Combining integers and floating point numbers: performance considerations

Question

I have a complex set of template functions which do calculations in a loop, combining floating point numbers and the uint32_t loop indices. I was surprised to observe that for this kind of functions, my test code runs faster with double precision floating point numbers than with single precision ones.

As a test, I changed the format of my indices to uint16_t. After this, both the double and float version of the program were faster (as expected), but now the float version was significantly faster than the double version. I also tested the program with uint64_t indices. In this case the double and the float version are equally slow.

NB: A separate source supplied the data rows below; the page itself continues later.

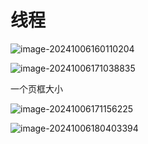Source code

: # 线程

![image-20241006160110204](D:\code\study\notes_stu\c++_note\picture\image-20241006160110204.png)

![image-20241006171038835](D:\code\study\notes_stu\c++_note\picture\image-20241006171038835.png)

一个页框大小

![image-20241006171156225](D:\code\study\notes_stu\c++_note\picture\image-20241006171156225.png)

![image-20241006180403394](D:\code\study\notes_stu\c++_note\picture\image-20241006180403394.png)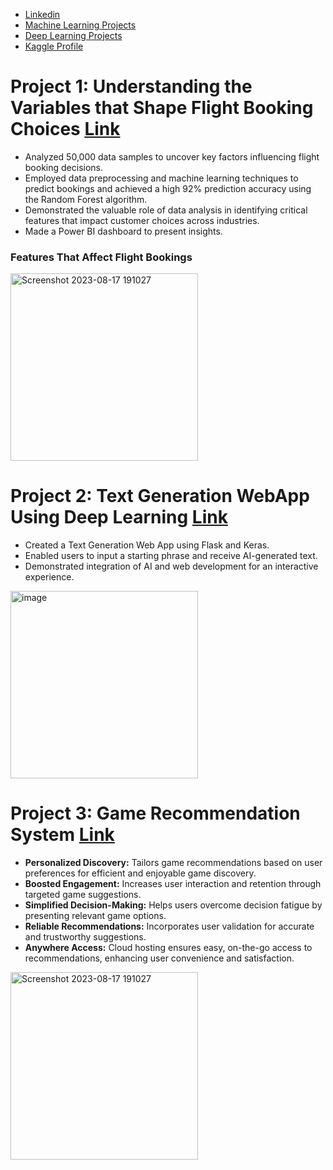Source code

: 
- [Linkedin](https://www.linkedin.com/in/roshan-salunke-865425263/)        
- [Machine Learning Projects](https://github.com/roshan9900/Machine-Learning-Projects)
- [Deep Learning Projects](https://github.com/roshan9900/Deep-Learning)
- [Kaggle Profile](https://www.kaggle.com/roshansalunke)

# Project 1: Understanding the Variables that Shape Flight Booking Choices [Link](https://github.com/roshan9900/British_Airways_Virtual_Pro)

- Analyzed 50,000 data samples to uncover key factors influencing flight booking decisions.
- Employed data preprocessing and machine learning techniques to predict bookings and achieved a high 92% prediction accuracy using the Random Forest algorithm.
- Demonstrated the valuable role of data analysis in identifying critical features that impact customer choices across industries.
- Made a Power BI dashboard to present insights. 

### Features That Affect Flight Bookings

<img width="300" alt="Screenshot 2023-08-17 191027" src="https://github.com/roshan9900/Roshan_Portfolio/assets/115538447/b728254a-4cb7-47a0-a6eb-ed79bd701f26">



# Project 2: Text Generation WebApp Using Deep Learning [Link](https://github.com/roshan9900/Deep-Learning/tree/main/text_generation)

- Created a Text Generation Web App using Flask and Keras.
- Enabled users to input a starting phrase and receive AI-generated text.
- Demonstrated integration of AI and web development for an interactive experience.
  
<img width="300" alt="image" src="https://github.com/roshan9900/Roshan_Portfolio/assets/115538447/0e1b26bf-a77b-44de-b5a9-561f1fe37f32">


# Project 3: Game Recommendation System [Link](https://github.com/roshan9900/Machine-Learning-Projects/tree/main/Steam_video_Reco)

- **Personalized Discovery:** Tailors game recommendations based on user preferences for efficient and enjoyable game discovery.
- **Boosted Engagement:** Increases user interaction and retention through targeted game suggestions.
- **Simplified Decision-Making:** Helps users overcome decision fatigue by presenting relevant game options.
- **Reliable Recommendations:** Incorporates user validation for accurate and trustworthy suggestions.
- **Anywhere Access:** Cloud hosting ensures easy, on-the-go access to recommendations, enhancing user convenience and satisfaction.
  
<img width="300" alt="Screenshot 2023-08-17 191027" src="https://user-images.githubusercontent.com/115538447/261802808-5c054193-a531-4571-8c1b-37fc150d4ecb.png">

I imagine that this is because an uint32_t fits into the mantissa of a double but not into a float. Once the indices type was reduced to uint16_t, they also fit into the mantissa of a float and a conversion should be trivial. In case of uint64_t, the conversion to double also needs rounding, which would explain why both versions perform equally.

Can anybody confirm this explanation?

EDIT: Using int or long as index type, the program runs as fast as for unit16_t. I guess this speaks against what I suspected first.

EDIT: I compiled the program for windows on an x86 architecture.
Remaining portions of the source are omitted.